Tissue: A body part consisting of similar cells that perform a special function. Examples of tissues that can be transplanted are bones, corneas, heart valves, ligaments, veins, and tendons.

Tissue Typing: A procedure in which the tissues of a prospective donor and recipient are tested to identify the human leukocyte antigens (HLA). See HLA.

Total Parenteral Nutrition (TPN): Nutrition through a line in a vein. Usually given when the small intestine is not able to absorb nutrients. Also referred to as parenteral nutrition (PN). When given at home, referred to as HPN or home parenteral nutrition. 

Transplantation: The transfer of cells (e.g. stem cells), tissue, or organs from one person to another.

Transplantation, Allogenic (allograft): Transplantation between genetically different members of the same species (not identical twins).

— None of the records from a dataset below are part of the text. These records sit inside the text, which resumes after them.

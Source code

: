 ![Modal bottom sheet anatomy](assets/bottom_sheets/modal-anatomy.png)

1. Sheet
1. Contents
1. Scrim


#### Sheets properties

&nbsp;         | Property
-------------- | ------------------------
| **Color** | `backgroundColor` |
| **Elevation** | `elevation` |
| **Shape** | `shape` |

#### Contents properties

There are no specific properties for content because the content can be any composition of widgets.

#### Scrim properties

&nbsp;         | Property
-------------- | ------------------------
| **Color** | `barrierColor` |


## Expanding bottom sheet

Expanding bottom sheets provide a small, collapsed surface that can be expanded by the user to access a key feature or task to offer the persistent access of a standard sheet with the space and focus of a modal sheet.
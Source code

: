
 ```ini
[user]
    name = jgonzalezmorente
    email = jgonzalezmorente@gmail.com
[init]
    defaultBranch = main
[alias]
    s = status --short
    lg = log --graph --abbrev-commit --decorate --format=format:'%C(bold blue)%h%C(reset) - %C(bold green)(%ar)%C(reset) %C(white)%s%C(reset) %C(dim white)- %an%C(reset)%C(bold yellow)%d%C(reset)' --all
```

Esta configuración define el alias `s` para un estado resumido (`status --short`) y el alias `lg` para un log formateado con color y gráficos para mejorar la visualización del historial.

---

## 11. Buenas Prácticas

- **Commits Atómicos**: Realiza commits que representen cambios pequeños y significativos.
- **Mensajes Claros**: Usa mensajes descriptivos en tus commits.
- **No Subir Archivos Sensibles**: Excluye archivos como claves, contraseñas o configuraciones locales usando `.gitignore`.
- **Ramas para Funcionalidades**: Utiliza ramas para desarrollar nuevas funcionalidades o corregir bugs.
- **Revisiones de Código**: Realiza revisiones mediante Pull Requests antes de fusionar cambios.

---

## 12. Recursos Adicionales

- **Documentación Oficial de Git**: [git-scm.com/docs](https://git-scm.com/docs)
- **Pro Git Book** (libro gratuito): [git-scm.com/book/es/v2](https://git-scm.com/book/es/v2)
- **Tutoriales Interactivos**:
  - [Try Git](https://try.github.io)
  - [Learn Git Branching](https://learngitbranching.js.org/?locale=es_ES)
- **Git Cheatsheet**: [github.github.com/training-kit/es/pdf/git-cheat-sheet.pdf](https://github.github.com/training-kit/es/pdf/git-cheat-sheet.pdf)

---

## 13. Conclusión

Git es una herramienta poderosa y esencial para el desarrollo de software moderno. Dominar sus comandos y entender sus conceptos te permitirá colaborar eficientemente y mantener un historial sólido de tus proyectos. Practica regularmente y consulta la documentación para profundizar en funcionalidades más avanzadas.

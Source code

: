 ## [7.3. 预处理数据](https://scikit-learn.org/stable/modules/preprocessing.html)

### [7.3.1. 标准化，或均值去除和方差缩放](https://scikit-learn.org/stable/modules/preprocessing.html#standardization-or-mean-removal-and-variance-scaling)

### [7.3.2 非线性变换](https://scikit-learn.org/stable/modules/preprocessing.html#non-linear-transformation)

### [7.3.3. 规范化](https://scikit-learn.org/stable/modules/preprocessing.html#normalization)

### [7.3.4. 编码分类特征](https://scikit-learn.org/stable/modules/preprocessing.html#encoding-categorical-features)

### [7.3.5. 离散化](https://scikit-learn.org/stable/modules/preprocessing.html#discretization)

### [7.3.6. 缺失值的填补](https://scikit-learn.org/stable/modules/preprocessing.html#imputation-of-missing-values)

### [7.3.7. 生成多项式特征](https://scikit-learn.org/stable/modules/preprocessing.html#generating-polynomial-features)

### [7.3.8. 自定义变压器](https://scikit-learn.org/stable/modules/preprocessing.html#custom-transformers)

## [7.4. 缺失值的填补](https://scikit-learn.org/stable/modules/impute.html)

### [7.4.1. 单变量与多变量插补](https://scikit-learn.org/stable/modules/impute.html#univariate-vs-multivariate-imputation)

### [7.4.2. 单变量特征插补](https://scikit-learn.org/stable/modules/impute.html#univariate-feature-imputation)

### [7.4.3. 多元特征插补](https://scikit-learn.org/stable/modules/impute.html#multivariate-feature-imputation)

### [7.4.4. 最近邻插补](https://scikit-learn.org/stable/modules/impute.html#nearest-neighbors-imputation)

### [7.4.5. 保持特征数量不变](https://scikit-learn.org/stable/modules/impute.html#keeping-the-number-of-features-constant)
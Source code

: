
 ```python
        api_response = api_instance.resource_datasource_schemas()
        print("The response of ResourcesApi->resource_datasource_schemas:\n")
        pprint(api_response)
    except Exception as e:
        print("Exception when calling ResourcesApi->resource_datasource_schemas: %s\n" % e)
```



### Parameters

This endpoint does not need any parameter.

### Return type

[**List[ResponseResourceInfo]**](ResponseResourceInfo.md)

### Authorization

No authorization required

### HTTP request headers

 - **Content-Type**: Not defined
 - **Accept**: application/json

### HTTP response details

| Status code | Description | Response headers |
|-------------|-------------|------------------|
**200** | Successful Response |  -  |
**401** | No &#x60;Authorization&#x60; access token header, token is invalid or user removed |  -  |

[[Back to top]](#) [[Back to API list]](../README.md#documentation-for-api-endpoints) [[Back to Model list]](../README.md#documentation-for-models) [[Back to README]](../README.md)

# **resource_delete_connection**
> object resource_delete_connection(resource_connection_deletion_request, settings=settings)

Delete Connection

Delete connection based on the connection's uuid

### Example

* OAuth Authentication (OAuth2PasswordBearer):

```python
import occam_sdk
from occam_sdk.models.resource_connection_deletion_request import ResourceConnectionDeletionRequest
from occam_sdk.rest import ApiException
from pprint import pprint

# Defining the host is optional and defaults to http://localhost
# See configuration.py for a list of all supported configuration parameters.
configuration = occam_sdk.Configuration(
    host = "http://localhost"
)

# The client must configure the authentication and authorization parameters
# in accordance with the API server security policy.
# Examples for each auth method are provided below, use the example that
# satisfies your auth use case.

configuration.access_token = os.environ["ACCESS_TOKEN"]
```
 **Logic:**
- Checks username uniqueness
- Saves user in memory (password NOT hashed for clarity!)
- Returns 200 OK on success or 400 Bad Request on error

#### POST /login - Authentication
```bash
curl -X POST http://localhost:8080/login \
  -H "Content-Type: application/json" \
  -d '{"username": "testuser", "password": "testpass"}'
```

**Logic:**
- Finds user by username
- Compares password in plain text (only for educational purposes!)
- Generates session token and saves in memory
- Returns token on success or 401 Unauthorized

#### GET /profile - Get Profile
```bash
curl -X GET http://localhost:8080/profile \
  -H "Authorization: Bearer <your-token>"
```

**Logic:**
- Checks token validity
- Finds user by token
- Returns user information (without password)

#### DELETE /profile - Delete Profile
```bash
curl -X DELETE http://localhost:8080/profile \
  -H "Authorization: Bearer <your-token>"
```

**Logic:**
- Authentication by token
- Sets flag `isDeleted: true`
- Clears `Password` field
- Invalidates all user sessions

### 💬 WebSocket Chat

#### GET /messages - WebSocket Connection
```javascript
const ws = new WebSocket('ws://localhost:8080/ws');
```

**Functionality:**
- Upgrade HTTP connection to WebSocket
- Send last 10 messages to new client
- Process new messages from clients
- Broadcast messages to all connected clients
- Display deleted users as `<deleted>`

Transplantation, Autologous: Receiving a transplant of one's own cell or tissues. This type of transplantation can be used to repair or replace damaged tissue. For example, autologous bone marrow transplantation permits the use of strong cancer therapies that can damage bone marrow. Bone marrow is removed prior to treatment and once the treatment is completed marrow that has not been affected by the therapy is transplanted back into the patient.

Transplant Coordinator: A transplant center staff member responsible for managing the care and progress of potential transplant recipients before, during and after the transplantation.

Transplant Recipient: A person who has received a tissue or organ transplant.